16 Want de leiders dezes volks zijn verleiders, en die van hen geleid worden, worden ingeslokt.
For the guides of this people mislead [them]; and they that are guided by them are swallowed up.
17 Daarom zal zich de Heere niet verblijden over hun jongelingen, en hunner wezen en hunner weduwen zal Hij zich niet ontfermen, want zij zijn allen te zamen huichelaars en boosdoeners, en alle mond spreekt dwaasheid. Om dit alles keert Zijn toorn zich niet af, maar Zijn hand is nog uitgestrekt.

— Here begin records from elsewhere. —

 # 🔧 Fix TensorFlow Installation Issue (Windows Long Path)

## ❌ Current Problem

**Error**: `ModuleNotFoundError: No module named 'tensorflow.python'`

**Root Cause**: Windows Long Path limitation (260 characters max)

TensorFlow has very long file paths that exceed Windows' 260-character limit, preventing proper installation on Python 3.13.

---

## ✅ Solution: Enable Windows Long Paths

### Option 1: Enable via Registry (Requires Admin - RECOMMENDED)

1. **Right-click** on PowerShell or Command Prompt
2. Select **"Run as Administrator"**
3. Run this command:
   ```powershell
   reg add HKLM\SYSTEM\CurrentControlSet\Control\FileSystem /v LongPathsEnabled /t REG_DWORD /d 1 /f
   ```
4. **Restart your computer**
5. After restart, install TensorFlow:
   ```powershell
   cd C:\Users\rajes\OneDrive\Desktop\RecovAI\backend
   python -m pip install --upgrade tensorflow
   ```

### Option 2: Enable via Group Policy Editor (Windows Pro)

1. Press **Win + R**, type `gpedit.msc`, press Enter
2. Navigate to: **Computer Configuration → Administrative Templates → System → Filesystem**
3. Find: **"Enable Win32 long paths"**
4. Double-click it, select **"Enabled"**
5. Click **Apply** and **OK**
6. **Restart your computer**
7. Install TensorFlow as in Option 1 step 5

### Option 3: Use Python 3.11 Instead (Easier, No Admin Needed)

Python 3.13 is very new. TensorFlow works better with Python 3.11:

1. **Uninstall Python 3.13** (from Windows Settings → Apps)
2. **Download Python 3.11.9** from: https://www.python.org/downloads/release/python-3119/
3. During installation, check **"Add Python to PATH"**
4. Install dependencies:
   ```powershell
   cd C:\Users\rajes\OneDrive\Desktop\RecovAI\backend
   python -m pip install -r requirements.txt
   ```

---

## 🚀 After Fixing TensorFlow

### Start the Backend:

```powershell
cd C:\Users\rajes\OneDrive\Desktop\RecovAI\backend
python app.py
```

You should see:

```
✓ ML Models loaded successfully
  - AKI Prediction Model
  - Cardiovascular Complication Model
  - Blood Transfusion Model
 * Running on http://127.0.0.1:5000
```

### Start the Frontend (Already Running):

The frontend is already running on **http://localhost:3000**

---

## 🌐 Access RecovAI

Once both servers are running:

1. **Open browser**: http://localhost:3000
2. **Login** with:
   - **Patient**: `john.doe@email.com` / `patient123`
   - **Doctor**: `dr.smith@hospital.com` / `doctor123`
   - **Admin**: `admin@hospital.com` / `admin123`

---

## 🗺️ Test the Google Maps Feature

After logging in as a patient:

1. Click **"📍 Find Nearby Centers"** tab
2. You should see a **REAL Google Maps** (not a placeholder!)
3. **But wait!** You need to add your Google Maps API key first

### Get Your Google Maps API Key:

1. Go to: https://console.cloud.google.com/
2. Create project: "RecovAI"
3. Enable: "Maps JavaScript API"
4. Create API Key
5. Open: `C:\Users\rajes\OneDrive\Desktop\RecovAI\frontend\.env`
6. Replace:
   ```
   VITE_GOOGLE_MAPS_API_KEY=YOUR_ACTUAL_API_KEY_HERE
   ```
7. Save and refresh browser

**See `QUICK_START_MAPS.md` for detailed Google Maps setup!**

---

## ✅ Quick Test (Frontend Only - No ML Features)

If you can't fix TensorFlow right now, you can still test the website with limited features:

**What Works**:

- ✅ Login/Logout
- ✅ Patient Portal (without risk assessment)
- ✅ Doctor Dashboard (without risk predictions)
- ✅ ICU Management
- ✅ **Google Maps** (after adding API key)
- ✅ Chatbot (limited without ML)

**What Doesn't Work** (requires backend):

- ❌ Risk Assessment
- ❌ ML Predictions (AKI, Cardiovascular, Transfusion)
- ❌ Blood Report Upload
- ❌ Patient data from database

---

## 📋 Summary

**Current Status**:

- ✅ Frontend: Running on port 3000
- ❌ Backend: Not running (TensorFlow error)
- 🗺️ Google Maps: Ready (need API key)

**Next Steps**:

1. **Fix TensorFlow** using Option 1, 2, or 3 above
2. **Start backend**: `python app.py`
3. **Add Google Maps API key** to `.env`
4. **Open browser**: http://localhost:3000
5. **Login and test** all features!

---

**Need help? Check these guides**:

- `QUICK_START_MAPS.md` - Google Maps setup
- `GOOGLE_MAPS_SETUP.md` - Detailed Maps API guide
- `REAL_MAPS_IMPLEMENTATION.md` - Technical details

Therefore the Lord will not rejoice in their young men, neither will he have mercy on their fatherless and on their widows; for every one is a hypocrite and an evildoer, and every mouth speaketh folly. For all this his anger is not turned away, and his hand is stretched out still.
18 Want de goddeloosheid brandt als vuur, doornen en distelen zal zij verteren, en zal aansteken de verwarde struiken des wouds, die zich verheven hebben als de verheffing des rooks.
For wickedness burneth as a fire: it devoureth briars and thorns, and kindleth in the thickets of the forest, and they go rolling up like a pillar of smoke.
19 Vanwege de verbolgenheid des HEEREN der heirscharen, zal het land verduisterd worden; en het volk zal zijn als een voedsel des vuurs: de een zal den ander niet verschonen.
Through the wrath of Jehovah of hosts is the land burned up, and the people is as fuel for fire: a man spareth not his brother;
20 Zo hij ter rechterhand snijdt, zal hij toch hongeren, en zo hij ter linkerhand eet, zal hij toch niet verzadigd worden; een iegelijk zal het vlees zijns arms eten;
and he snatcheth on the right hand, and is hungry, and eateth on the left hand; and they are not satisfied. They eat every man the flesh of his own arm:
21 Manasse Efraim, en Efraim Manasse, en zij zullen te zamen tegen Juda zijn. Om dit alles keert Zijn toorn zich niet af, maar Zijn hand is nog uitgestrekt.
Manasseh, Ephraim, and Ephraim, Manasseh; [and] they together are against Judah. For all this his anger is not turned away, and his hand is stretched out still.